Inhibitory effect of cyclic guanosine 3′,5′-monophosphate (cGMP) on the afferent resting activity in the cephalopod statocyst

Abstract

The effects of exo- and endogenous cGMP on the resting activity (RA) of afferent crista fibers were studied in isolated preparations of the statocysts of the cuttlefish Sepia officinalis and the squid Sepioteuthis lessoniana.

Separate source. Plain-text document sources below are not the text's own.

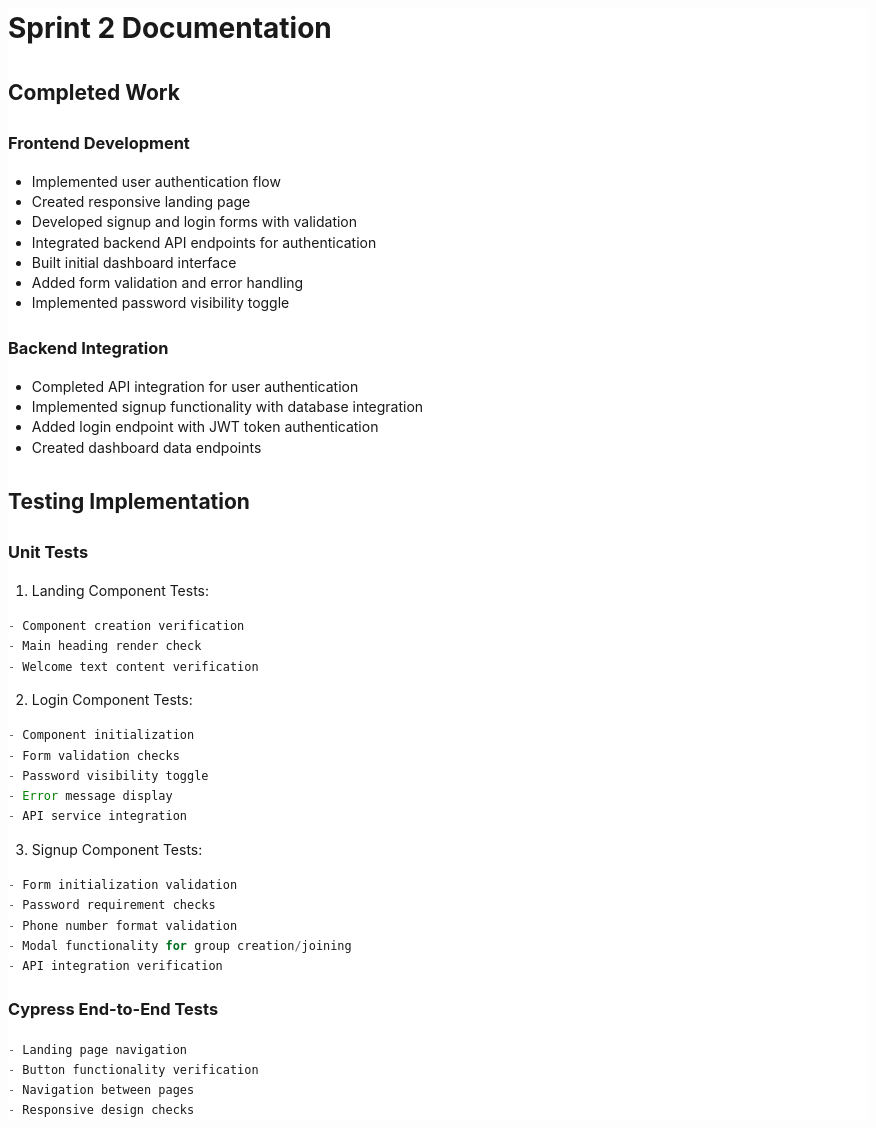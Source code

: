 # Sprint 2 Documentation

## Completed Work

### Frontend Development
- Implemented user authentication flow
- Created responsive landing page
- Developed signup and login forms with validation
- Integrated backend API endpoints for authentication
- Built initial dashboard interface
- Added form validation and error handling
- Implemented password visibility toggle

### Backend Integration
- Completed API integration for user authentication
- Implemented signup functionality with database integration
- Added login endpoint with JWT token authentication
- Created dashboard data endpoints

## Testing Implementation

### Unit Tests
1. Landing Component Tests:
```typescript
- Component creation verification
- Main heading render check
- Welcome text content verification
```

2. Login Component Tests:
```typescript
- Component initialization
- Form validation checks
- Password visibility toggle
- Error message display
- API service integration
```

3. Signup Component Tests:
```typescript
- Form initialization validation
- Password requirement checks
- Phone number format validation
- Modal functionality for group creation/joining
- API integration verification
```

### Cypress End-to-End Tests
```javascript
- Landing page navigation
- Button functionality verification
- Navigation between pages
- Responsive design checks
```
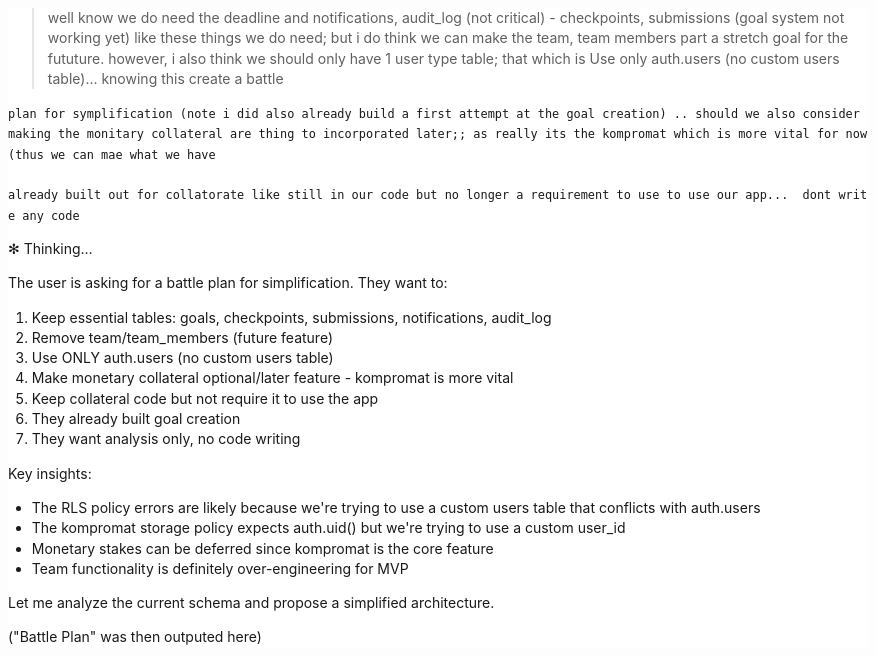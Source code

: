 > well know we do need the deadline and  notifications, audit_log (not critical)
        - checkpoints, submissions (goal system not working yet)
    like these things we do need; but i do think we can make the team, team members part a stretch goal for the fututure. however, i also think we should only have 1 user type table; that which is Use only auth.users (no custom users table)... knowing this create a battle    
      
    plan for symplification (note i did also already build a first attempt at the goal creation) .. should we also consider making the monitary collateral are thing to incorporated later;; as really its the kompromat which is more vital for now (thus we can mae what we have  
      
    already built out for collatorate like still in our code but no longer a requirement to use to use our app...  dont write any code

✻ Thinking…

  The user is asking for a battle plan for simplification. They want to:

  1. Keep essential tables: goals, checkpoints, submissions, notifications, audit_log
  2. Remove team/team_members (future feature)
  3. Use ONLY auth.users (no custom users table)
  4. Make monetary collateral optional/later feature - kompromat is more vital
  5. Keep collateral code but not require it to use the app
  6. They already built goal creation
  7. They want analysis only, no code writing

  Key insights:
  - The RLS policy errors are likely because we're trying to use a custom users table that conflicts with auth.users
  - The kompromat storage policy expects auth.uid() but we're trying to use a custom user_id
  - Monetary stakes can be deferred since kompromat is the core feature
  - Team functionality is definitely over-engineering for MVP

  Let me analyze the current schema and propose a simplified architecture.

("Battle Plan" was then outputed here)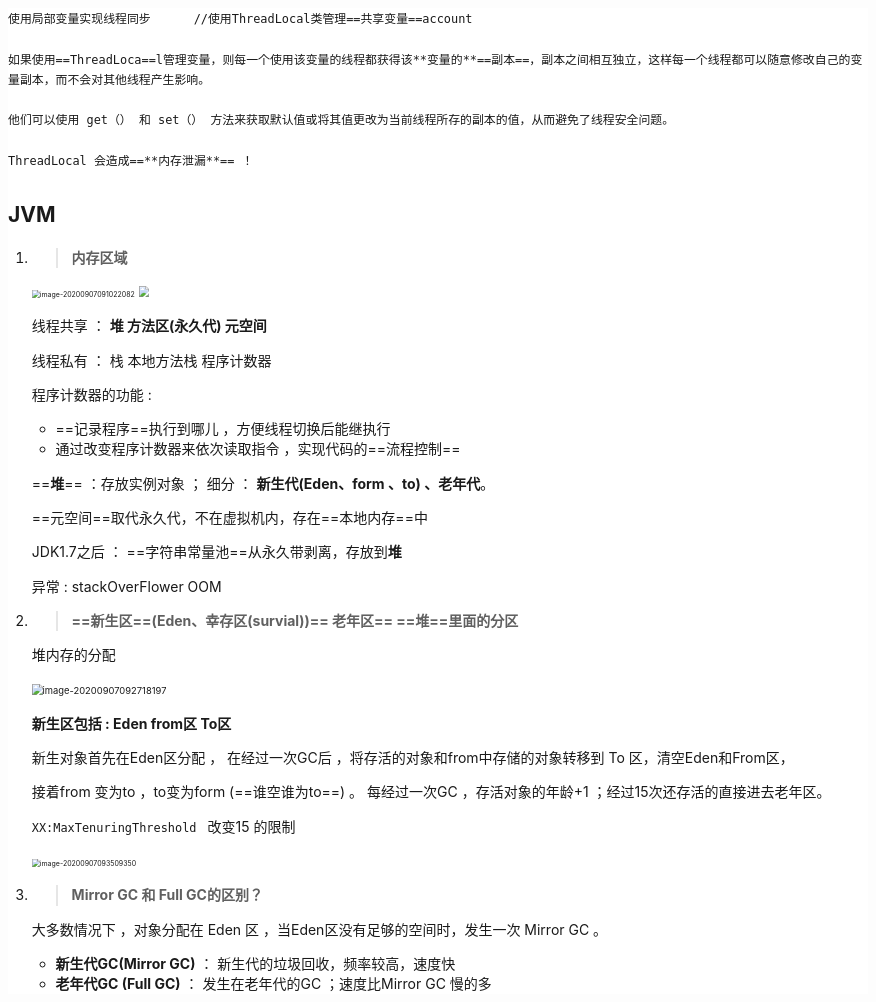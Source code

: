     使用局部变量实现线程同步      //使用ThreadLocal类管理==共享变量==account

    如果使用==ThreadLoca==l管理变量，则每一个使用该变量的线程都获得该**变量的**==副本==，副本之间相互独立，这样每一个线程都可以随意修改自己的变量副本，而不会对其他线程产生影响。

    他们可以使⽤ get（） 和 set（） ⽅法来获取默认值或将其值更改为当前线程所存的副本的值，从⽽避免了线程安全问题。

    ThreadLocal 会造成==**内存泄漏**== ！



## JVM

1. >   **内存区域**

   <img src="C:\Users\wangsw\AppData\Roaming\Typora\typora-user-images\image-20200907091022082.png" alt="image-20200907091022082" style="zoom:50%;" />

   <img src="I:\KSDownload\JVM1.png" style="zoom: 67%;" />

   线程共享 ： **堆  方法区(永久代)  元空间**

   线程私有 ：  栈  本地方法栈   程序计数器

   程序计数器的功能  :

   -  ==记录程序==执行到哪儿 ，方便线程切换后能继执行 
   -  通过改变程序计数器来依次读取指令 ，实现代码的==流程控制==

   

   ==**堆**== ：存放实例对象  ； 细分 ： **新生代(Eden、form 、to) 、老年代**。 

   ==元空间==取代永久代，不在虚拟机内，存在==本地内存==中

   JDK1.7之后  ： ==字符串常量池==从永久带剥离，存放到**堆**

   异常  :   stackOverFlower  OOM

   

2. >   **==**新生区==(Eden、幸存区(survial))==  老年区==**    ==堆==里面的分区**

   堆内存的分配

   <img src="C:\Users\wangsw\AppData\Roaming\Typora\typora-user-images\image-20200907092718197.png" alt="image-20200907092718197" style="zoom:67%;" />

   **新生区包括  :  Eden  from区   To区**   

   新生对象首先在Eden区分配 ， 在经过一次GC后 ，将存活的对象和from中存储的对象转移到 To 区，清空Eden和From区，

   接着from 变为to ，to变为form (==谁空谁为to==) 。  每经过一次GC ，存活对象的年龄+1 ；经过15次还存活的直接进去老年区。

   `XX:MaxTenuringThreshold `  改变15 的限制

   <img src="C:\Users\wangsw\AppData\Roaming\Typora\typora-user-images\image-20200907093509350.png" alt="image-20200907093509350" style="zoom:50%;" />



3. >  **Mirror GC 和  Full GC的区别？**

   大多数情况下 ，对象分配在 Eden  区 ，当Eden区没有足够的空间时，发生一次 Mirror GC 。

   - **新生代GC(Mirror GC)** ： 新生代的垃圾回收，频率较高，速度快
   - **老年代GC (Full GC)** ： 发生在老年代的GC ；速度比Mirror GC 慢的多
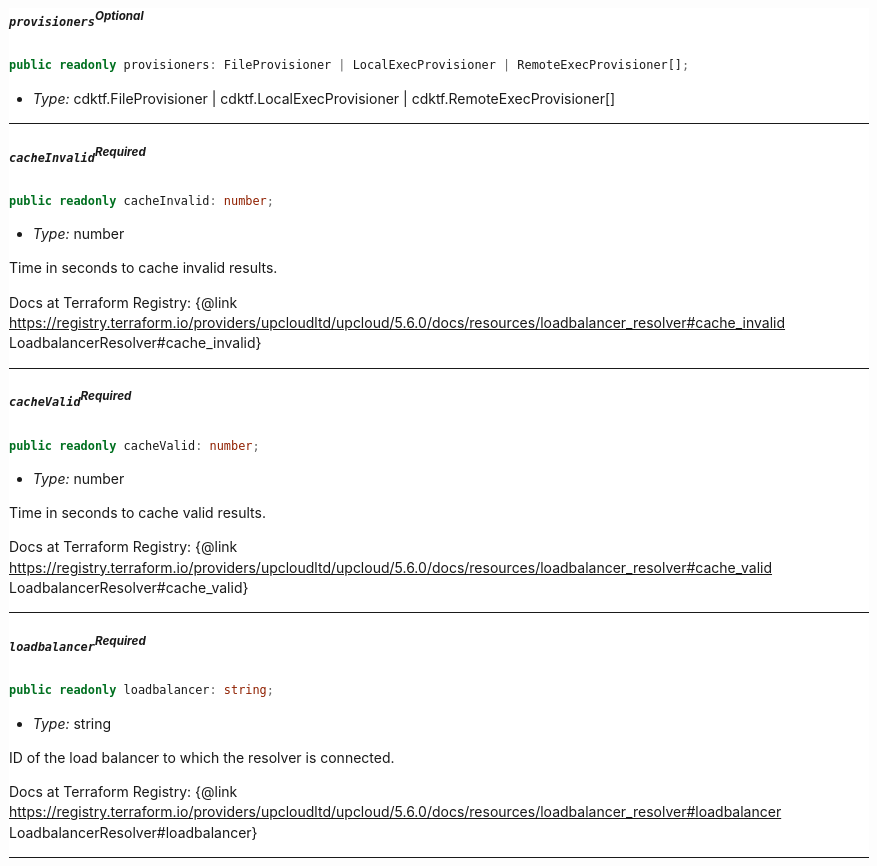 ##### `provisioners`<sup>Optional</sup> <a name="provisioners" id="@cdktf/provider-upcloud.loadbalancerResolver.LoadbalancerResolverConfig.property.provisioners"></a>

```typescript
public readonly provisioners: FileProvisioner | LocalExecProvisioner | RemoteExecProvisioner[];
```

- *Type:* cdktf.FileProvisioner | cdktf.LocalExecProvisioner | cdktf.RemoteExecProvisioner[]

---

##### `cacheInvalid`<sup>Required</sup> <a name="cacheInvalid" id="@cdktf/provider-upcloud.loadbalancerResolver.LoadbalancerResolverConfig.property.cacheInvalid"></a>

```typescript
public readonly cacheInvalid: number;
```

- *Type:* number

Time in seconds to cache invalid results.

Docs at Terraform Registry: {@link https://registry.terraform.io/providers/upcloudltd/upcloud/5.6.0/docs/resources/loadbalancer_resolver#cache_invalid LoadbalancerResolver#cache_invalid}

---

##### `cacheValid`<sup>Required</sup> <a name="cacheValid" id="@cdktf/provider-upcloud.loadbalancerResolver.LoadbalancerResolverConfig.property.cacheValid"></a>

```typescript
public readonly cacheValid: number;
```

- *Type:* number

Time in seconds to cache valid results.

Docs at Terraform Registry: {@link https://registry.terraform.io/providers/upcloudltd/upcloud/5.6.0/docs/resources/loadbalancer_resolver#cache_valid LoadbalancerResolver#cache_valid}

---

##### `loadbalancer`<sup>Required</sup> <a name="loadbalancer" id="@cdktf/provider-upcloud.loadbalancerResolver.LoadbalancerResolverConfig.property.loadbalancer"></a>

```typescript
public readonly loadbalancer: string;
```

- *Type:* string

ID of the load balancer to which the resolver is connected.

Docs at Terraform Registry: {@link https://registry.terraform.io/providers/upcloudltd/upcloud/5.6.0/docs/resources/loadbalancer_resolver#loadbalancer LoadbalancerResolver#loadbalancer}

---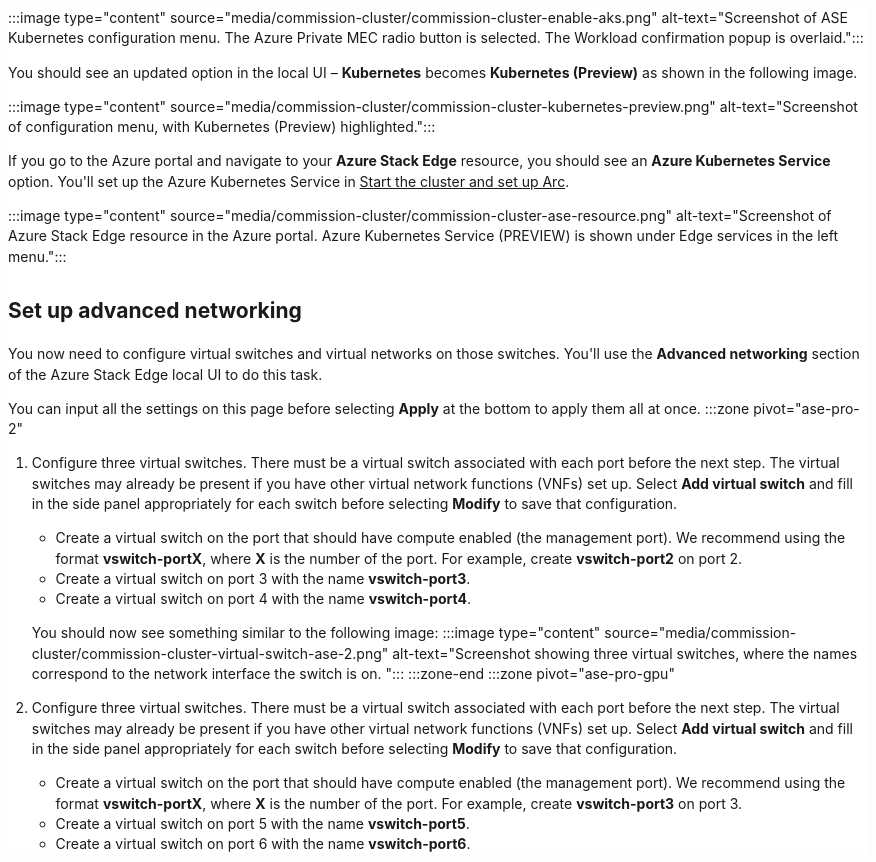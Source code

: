 :::image type="content" source="media/commission-cluster/commission-cluster-enable-aks.png" alt-text="Screenshot of ASE Kubernetes configuration menu. The Azure Private MEC radio button is selected. The Workload confirmation popup is overlaid.":::

You should see an updated option in the local UI – **Kubernetes** becomes **Kubernetes (Preview)** as shown in the following image.

:::image type="content" source="media/commission-cluster/commission-cluster-kubernetes-preview.png" alt-text="Screenshot of configuration menu, with Kubernetes (Preview) highlighted.":::

If you go to the Azure portal and navigate to your **Azure Stack Edge** resource, you should see an **Azure Kubernetes Service** option. You'll set up the Azure Kubernetes Service in [Start the cluster and set up Arc](#start-the-cluster-and-set-up-arc).

:::image type="content" source="media/commission-cluster/commission-cluster-ase-resource.png" alt-text="Screenshot of Azure Stack Edge resource in the Azure portal. Azure Kubernetes Service (PREVIEW) is shown under Edge services in the left menu.":::

## Set up advanced networking

You now need to configure virtual switches and virtual networks on those switches. You'll use the **Advanced networking** section of the Azure Stack Edge local UI to do this task.

You can input all the settings on this page before selecting **Apply** at the bottom to apply them all at once.
:::zone pivot="ase-pro-2"

1. Configure three virtual switches. There must be a virtual switch associated with each port before the next step. The virtual switches may already be present if you have other virtual network functions (VNFs) set up.
    Select **Add virtual switch** and fill in the side panel appropriately for each switch before selecting **Modify** to save that configuration.
    - Create a virtual switch on the port that should have compute enabled (the management port). We recommend using the format **vswitch-portX**, where **X** is the number of the port. For example, create **vswitch-port2** on port 2.  
    - Create a virtual switch on port 3 with the name **vswitch-port3**.
    - Create a virtual switch on port 4 with the name **vswitch-port4**.

    You should now see something similar to the following image:
    :::image type="content" source="media/commission-cluster/commission-cluster-virtual-switch-ase-2.png" alt-text="Screenshot showing three virtual switches, where the names correspond to the network interface the switch is on. ":::
:::zone-end
:::zone pivot="ase-pro-gpu"

1. Configure three virtual switches. There must be a virtual switch associated with each port before the next step. The virtual switches may already be present if you have other virtual network functions (VNFs) set up.
    Select **Add virtual switch** and fill in the side panel appropriately for each switch before selecting **Modify** to save that configuration.
    - Create a virtual switch on the port that should have compute enabled (the management port). We recommend using the format **vswitch-portX**, where **X** is the number of the port. For example, create **vswitch-port3** on port 3.  
    - Create a virtual switch on port 5 with the name **vswitch-port5**.
    - Create a virtual switch on port 6 with the name **vswitch-port6**.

Bath application of the membrane-permeable cGMP analogs 8-bromo-cGMP (B-cGMP) and N 2,2′- o-dibutyryl 3′,5′-cyclic guanosine monophosphate (dB-cGMP), and of the selective inhibitor of cGMP-phosphodiesterase zaprinast (ZAP), caused an inhibition of RA. The inhibitory effects of B-cGMP and dB-cGMP remained when the preparation was pre-treated with: (i) the guanylate cyclase inhibitors 1 H-[1,2,4]oxadiazolo[4,3,- a]quinoxalin-1-one (ODQ) or cystamine (CYS); (ii) the adenylate cyclase inhibitors nicotinic acid (NIC-A), 2′,3′dideoxyadenosine (DDA), or MDL-12330A (MDL); (iii) the guanylate cyclase inhibitor methylene blue (M-BLU) and the adenylate cyclase inhibitor MDL combined; or (iv) the nitric oxide (NO) synthase inhibitors N G-nitric- l-arginine methyl ester HCl ( l-NAME) or N G-nitro- l-arginine ( l-NOARG). These data indicate that cGMP, as an intracellular messenger, has a tonic inhibitory effect on the RA of afferent crista fibers in cephalopod statocysts.